A piece of copper of mass 300 g at a temperature of 950 degree Celsius is quickly transferred to a vessel of negligible thermal containing 250 g of water at 25 degree Celsius. If the final temperature of the mixture is 100 degree Celsius calculate the mass of the water that will boil away ( specific heat capacity of copper =400 j/kg.k specific latent heat of vaporization of steam =2260000jkg

0.300 * 400 * (950-100) = 102,000 Joules lost by copper

that heats 0.250 kg water to 100 from 25
0.250 * 4186 * 75 = 78488 Joules used from copper to heat water.
That leaves 23,512 Joules to boil water
23,512 = m 2,260,000
m = .0104 kg = 10.4 grams

What if the special heat capacity of water is 4.2×10^2

Where is the 4186 from

Thanks

Where is the 4186 from? i am confused

Yes

That not the answer

i dont even understand this solving sef

I don't understand the solving

To calculate the mass of water that will boil away, we need to determine the amount of heat transferred from the copper to the water.
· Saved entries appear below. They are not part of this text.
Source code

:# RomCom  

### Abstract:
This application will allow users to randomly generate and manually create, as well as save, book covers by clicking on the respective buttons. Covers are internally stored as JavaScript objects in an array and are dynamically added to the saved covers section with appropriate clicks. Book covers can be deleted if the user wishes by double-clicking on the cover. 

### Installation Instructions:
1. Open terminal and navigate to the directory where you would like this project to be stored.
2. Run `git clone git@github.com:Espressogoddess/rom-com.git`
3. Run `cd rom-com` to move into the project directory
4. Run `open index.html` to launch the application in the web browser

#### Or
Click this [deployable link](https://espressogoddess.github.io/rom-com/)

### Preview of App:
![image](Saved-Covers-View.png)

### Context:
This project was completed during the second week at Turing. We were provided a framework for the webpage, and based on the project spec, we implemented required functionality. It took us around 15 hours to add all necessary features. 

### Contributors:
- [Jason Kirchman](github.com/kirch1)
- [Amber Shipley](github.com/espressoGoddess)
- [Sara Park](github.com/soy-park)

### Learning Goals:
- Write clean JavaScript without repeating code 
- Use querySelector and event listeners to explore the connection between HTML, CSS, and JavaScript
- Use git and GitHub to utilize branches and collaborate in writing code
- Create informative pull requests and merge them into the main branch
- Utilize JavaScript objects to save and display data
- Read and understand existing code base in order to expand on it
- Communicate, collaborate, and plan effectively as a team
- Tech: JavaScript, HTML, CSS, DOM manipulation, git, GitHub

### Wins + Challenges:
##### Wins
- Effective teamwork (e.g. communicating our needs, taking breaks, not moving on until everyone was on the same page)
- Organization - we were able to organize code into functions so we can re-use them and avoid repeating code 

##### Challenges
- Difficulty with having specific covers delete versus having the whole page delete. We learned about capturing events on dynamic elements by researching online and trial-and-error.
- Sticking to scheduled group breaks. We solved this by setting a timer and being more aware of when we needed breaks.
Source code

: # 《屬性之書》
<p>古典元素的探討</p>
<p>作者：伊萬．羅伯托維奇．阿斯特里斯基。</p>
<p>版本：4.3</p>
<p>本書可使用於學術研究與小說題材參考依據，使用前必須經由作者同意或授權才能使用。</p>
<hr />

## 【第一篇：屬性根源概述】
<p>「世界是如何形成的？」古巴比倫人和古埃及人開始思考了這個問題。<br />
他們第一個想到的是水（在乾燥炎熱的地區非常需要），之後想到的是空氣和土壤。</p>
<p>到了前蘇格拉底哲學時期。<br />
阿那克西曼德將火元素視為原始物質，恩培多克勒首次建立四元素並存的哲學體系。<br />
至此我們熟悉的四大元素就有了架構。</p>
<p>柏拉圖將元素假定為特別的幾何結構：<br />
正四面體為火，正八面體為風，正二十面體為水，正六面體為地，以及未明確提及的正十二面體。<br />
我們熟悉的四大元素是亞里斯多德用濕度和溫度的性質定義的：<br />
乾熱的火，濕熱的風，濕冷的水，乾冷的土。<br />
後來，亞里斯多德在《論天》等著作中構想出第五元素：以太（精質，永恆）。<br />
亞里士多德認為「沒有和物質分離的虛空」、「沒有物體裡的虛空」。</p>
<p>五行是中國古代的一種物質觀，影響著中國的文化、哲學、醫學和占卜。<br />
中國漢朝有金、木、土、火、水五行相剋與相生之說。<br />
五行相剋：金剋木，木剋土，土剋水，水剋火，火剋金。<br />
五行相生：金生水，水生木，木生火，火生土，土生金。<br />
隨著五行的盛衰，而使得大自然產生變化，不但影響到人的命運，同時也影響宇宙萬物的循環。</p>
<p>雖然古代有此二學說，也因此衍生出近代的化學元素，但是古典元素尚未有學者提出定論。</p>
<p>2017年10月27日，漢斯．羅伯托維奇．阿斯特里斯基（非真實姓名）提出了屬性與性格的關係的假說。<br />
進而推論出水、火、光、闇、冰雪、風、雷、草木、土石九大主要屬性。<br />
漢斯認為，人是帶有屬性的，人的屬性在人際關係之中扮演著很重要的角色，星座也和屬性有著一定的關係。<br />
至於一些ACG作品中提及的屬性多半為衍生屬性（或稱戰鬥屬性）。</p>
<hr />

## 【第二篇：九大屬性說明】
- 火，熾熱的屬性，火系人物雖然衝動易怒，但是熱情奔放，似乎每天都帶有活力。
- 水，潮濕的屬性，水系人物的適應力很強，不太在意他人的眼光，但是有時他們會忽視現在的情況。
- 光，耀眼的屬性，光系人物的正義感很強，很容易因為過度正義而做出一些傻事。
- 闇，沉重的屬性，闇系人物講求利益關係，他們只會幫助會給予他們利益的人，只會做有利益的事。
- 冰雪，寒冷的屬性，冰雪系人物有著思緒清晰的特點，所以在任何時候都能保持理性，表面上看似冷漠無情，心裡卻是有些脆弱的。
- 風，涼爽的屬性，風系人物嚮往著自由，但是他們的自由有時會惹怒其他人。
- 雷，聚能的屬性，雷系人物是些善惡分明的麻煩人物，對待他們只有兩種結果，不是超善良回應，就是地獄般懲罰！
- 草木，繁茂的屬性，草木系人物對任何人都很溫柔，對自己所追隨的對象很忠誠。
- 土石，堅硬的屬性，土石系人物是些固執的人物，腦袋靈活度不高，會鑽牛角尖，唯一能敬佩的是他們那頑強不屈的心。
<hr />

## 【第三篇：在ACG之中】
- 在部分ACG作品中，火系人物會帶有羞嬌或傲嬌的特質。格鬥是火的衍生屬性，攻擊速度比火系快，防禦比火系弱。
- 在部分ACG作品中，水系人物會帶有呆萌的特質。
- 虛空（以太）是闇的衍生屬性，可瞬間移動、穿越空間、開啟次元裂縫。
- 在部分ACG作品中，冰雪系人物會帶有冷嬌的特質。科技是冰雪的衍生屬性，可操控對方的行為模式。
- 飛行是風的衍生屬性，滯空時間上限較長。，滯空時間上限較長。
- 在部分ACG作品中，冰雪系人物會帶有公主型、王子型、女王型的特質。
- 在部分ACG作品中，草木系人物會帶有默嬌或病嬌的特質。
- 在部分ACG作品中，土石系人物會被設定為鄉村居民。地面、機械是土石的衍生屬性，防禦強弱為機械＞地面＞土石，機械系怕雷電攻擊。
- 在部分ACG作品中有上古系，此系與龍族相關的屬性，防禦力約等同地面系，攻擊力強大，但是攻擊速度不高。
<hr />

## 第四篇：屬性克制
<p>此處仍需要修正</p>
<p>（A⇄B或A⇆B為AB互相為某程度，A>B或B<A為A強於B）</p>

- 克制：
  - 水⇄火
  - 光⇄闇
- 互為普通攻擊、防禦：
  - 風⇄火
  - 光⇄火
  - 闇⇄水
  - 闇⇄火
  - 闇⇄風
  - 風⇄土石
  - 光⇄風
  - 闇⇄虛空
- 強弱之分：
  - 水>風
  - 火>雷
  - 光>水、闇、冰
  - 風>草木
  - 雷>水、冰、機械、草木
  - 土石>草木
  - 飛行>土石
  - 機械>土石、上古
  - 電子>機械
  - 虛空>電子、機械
Considering the following steps:

1. Calculate the heat transferred from the copper to the water using the formula:
Q1 = mcΔT1
Where:
- Q1 is the heat transferred from the copper (in Joules)
- m is the mass of the copper (in kg)
- c is the specific heat capacity of copper (in J/kg·K)
- ΔT1 is the change in temperature of the copper (final temperature - initial temperature)

Given values:
- m = 0.3 kg (mass of the copper)
- c = 400 J/kg·K (specific heat capacity of copper)
- ΔT1 = 100°C - 950°C = -850°C (change in temperature of the copper)

Plugging in the values:
Q1 = 0.3 kg × 400 J/kg·K × -850°C

2. Calculate the heat required to raise the temperature of the water from 25°C to 100°C:
Q2 = mwCwΔT2
Where:
- Q2 is the heat required to raise the temperature of the water (in Joules)
- mw is the mass of the water (in kg)
- Cw is the specific heat capacity of water (in J/kg·K)
- ΔT2 is the change in temperature of the water (final temperature - initial temperature)

Given values:
- mw = 0.25 kg (mass of the water)
- Cw = 4186 J/kg·K (specific heat capacity of water)
- ΔT2 = 100°C - 25°C = 75°C (change in temperature of the water)

Plugging in the values:
Q2 = 0.25 kg × 4186 J/kg·K × 75°C

3. Calculate the heat required to boil away the mass of water:
Q3 = mlv
Where:
- Q3 is the heat required to boil away the water (in Joules)
- ml is the mass of water to be boiled away (unknown)
- lv is the specific latent heat of vaporization of water (in J/kg)

Given values:
- lv = 2260000 J/kg (specific latent heat of vaporization of steam)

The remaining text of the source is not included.